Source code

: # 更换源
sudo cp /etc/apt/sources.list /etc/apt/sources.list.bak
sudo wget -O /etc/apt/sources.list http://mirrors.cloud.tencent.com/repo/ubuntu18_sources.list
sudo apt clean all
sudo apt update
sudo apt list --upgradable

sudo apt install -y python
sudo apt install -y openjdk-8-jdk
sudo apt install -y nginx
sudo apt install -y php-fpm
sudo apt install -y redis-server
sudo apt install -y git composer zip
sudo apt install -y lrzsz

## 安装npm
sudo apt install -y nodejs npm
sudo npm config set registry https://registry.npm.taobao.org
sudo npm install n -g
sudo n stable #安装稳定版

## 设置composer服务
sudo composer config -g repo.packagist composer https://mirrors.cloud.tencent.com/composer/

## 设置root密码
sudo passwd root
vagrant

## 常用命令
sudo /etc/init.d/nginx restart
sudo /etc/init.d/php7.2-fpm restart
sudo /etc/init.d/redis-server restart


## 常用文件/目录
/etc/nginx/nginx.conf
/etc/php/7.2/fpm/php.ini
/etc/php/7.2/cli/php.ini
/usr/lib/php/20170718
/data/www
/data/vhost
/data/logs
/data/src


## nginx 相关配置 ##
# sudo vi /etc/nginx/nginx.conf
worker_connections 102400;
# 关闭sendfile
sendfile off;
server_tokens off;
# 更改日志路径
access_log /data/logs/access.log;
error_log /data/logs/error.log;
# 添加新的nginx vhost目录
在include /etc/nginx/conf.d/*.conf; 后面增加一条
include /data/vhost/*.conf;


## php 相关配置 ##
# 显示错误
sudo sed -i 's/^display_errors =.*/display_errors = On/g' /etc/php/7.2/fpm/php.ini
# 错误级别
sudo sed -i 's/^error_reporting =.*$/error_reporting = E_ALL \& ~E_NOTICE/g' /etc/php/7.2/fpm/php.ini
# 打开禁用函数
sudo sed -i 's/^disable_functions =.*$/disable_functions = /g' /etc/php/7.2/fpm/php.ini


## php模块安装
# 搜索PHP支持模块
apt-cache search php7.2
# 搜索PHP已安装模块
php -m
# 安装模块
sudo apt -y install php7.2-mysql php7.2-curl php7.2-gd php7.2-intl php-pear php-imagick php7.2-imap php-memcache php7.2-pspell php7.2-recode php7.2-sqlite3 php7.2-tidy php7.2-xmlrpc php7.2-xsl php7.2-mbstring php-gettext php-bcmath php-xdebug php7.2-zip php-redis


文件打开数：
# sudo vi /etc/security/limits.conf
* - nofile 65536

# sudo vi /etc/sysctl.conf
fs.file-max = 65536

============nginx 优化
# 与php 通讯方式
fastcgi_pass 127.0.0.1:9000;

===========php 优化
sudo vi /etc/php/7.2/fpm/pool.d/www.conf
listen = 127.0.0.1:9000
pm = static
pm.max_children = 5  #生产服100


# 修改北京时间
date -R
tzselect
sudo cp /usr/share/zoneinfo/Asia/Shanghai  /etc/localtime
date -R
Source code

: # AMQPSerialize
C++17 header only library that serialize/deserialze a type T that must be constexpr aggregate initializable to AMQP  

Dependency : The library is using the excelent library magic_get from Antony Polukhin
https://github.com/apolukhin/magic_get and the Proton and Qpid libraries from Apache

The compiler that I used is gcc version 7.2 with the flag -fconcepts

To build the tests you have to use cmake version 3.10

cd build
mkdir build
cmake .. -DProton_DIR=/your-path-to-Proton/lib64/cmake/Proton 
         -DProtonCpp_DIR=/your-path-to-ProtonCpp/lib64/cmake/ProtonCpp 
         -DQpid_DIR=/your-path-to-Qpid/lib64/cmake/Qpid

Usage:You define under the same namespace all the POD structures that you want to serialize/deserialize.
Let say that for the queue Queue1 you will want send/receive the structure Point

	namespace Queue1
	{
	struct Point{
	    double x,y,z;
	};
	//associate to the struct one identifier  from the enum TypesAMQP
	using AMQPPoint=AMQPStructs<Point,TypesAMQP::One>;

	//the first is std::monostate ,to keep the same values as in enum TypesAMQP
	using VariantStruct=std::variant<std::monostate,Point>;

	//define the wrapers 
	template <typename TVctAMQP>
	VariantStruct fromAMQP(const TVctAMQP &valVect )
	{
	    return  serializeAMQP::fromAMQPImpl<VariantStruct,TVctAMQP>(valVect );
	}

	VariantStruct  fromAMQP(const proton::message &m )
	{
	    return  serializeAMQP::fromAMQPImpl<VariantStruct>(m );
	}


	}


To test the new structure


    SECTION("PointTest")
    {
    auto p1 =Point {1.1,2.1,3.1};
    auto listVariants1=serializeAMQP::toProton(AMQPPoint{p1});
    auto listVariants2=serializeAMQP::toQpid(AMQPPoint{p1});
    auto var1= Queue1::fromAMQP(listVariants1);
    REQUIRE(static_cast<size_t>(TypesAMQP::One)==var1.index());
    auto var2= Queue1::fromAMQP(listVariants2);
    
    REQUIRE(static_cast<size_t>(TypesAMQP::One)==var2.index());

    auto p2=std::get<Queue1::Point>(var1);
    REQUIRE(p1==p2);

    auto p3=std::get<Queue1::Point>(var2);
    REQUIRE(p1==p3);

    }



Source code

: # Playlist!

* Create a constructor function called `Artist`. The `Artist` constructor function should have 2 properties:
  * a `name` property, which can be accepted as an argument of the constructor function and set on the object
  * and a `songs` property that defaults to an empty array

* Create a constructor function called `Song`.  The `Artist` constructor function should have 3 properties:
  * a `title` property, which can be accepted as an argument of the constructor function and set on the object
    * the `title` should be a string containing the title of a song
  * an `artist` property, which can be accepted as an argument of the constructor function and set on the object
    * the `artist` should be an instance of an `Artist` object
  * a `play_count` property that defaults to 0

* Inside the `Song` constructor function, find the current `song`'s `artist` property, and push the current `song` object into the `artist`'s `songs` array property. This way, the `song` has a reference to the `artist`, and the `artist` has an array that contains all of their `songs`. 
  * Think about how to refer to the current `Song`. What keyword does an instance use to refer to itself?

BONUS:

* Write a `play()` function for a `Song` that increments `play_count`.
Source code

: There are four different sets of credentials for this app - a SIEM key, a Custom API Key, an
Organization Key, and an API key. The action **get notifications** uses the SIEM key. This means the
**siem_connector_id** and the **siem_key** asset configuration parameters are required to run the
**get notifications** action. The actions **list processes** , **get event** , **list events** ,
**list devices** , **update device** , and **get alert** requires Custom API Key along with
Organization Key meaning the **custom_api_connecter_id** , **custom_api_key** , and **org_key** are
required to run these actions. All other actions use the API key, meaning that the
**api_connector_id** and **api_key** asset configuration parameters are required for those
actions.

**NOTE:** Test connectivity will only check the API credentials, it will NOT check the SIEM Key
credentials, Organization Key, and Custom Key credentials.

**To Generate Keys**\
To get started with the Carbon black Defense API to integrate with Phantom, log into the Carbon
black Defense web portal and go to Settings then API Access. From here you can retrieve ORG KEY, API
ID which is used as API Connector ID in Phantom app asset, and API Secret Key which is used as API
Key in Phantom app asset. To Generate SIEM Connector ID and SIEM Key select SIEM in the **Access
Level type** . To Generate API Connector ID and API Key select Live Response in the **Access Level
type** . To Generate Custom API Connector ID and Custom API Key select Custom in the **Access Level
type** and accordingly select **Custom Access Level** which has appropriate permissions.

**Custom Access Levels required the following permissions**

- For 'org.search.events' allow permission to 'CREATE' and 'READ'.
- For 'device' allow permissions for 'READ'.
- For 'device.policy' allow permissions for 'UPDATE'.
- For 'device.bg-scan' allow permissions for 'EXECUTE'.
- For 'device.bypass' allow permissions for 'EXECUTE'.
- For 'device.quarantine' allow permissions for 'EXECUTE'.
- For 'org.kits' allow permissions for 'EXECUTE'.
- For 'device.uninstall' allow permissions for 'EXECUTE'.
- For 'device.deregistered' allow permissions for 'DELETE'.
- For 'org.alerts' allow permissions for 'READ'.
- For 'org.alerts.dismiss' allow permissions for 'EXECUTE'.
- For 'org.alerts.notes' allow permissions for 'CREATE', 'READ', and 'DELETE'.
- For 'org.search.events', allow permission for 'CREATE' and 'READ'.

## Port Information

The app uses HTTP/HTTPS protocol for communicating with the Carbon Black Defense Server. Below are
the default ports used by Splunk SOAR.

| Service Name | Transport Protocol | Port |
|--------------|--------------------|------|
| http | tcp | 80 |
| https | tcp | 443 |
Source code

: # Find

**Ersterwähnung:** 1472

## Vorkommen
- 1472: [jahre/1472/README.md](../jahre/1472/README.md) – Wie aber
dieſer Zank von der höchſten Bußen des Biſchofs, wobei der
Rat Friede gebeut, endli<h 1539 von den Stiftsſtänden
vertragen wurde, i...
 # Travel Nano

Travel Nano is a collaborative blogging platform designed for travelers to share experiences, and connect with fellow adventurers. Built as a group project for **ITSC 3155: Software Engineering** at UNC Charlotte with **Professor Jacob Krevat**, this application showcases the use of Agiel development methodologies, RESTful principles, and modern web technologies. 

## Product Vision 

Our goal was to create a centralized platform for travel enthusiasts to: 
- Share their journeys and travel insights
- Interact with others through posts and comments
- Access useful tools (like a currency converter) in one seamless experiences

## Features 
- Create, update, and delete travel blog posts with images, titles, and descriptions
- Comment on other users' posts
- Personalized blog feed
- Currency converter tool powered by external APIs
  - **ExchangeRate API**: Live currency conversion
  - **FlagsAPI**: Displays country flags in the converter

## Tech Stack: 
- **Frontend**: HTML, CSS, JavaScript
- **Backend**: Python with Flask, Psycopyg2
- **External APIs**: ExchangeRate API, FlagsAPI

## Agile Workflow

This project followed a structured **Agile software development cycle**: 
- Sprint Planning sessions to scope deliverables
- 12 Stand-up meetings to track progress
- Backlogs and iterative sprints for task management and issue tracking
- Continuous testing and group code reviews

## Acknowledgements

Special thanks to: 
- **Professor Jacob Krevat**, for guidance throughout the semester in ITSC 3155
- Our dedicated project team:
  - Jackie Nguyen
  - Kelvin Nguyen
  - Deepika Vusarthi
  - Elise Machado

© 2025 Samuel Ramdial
.....
→ TASK ITEM: In the entries above, find each line with the string "property" and copy it.

→ ANSWER AREA:
  * a `name` property, which can be accepted as an argument of the constructor function and set on the object
  * and a `songs` property that defaults to an empty array
  * a `title` property, which can be accepted as an argument of the constructor function and set on the object
  * an `artist` property, which can be accepted as an argument of the constructor function and set on the object
  * a `play_count` property that defaults to 0
* Inside the `Song` constructor function, find the current `song`'s `artist` property, and push the current `song` object into the `artist`'s `songs` array property. This way, the `song` has a reference to the `artist`, and the `artist` has an array that contains all of their `songs`. 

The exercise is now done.